Significance. Almost every industry in the land has an association and almost every association is, so far as a layman can see, a legal replica of the Sugar Institute. If Lawyers Fly & Rice, who are directed by Attorney General William De Witt Mitchell and U. S. District Attorney George Z. Medalie, win their case, a victorious Government is likely to proceed, hammer & tongs, against dozens of associations. Thus the case may disturb a larger proportion of industry and commerce. It is in no way similar to many of the anti-trust suits pending which in-clude criminal actions against racketeers charged with intimidating competitors .

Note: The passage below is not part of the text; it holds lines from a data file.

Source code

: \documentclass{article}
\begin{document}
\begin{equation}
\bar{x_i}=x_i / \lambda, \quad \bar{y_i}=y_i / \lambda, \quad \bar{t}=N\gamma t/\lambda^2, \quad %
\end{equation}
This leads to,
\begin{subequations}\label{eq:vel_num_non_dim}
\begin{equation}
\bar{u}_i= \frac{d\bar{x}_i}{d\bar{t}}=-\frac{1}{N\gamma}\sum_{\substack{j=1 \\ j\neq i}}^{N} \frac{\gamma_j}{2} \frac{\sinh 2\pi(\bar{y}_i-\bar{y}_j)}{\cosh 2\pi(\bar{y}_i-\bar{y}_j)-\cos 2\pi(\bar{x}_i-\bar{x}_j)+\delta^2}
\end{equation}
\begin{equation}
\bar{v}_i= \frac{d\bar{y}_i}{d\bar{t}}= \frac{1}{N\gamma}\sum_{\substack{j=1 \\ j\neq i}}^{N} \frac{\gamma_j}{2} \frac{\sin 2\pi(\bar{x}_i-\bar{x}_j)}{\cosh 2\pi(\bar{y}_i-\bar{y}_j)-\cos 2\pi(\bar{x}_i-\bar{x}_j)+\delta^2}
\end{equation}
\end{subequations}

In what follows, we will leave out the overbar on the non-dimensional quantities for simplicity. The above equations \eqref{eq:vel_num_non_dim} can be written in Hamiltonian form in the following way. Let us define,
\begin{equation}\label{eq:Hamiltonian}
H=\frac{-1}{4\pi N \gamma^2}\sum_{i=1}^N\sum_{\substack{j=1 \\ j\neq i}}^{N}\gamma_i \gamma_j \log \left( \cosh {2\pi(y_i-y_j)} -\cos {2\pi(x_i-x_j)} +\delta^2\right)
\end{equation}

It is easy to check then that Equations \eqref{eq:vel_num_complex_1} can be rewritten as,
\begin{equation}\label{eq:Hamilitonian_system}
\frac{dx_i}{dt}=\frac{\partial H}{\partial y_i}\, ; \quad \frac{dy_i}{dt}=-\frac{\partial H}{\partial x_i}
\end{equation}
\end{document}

Not to be confused with these major issues are the suits brought by many a small company, low in cash, against a rich competitor. Suits under anti-trust laws have developed into a well recognized form of business blackmail. With its last few thousand dollars (or a lawyer on a contingent fee) the small company threatens the big one with a suit for damages because of unfair competition. If a settlement is not forthcoming the racketeer sues for some staggering sum, the victim gets publicity bad for any business, possibly a government investigation.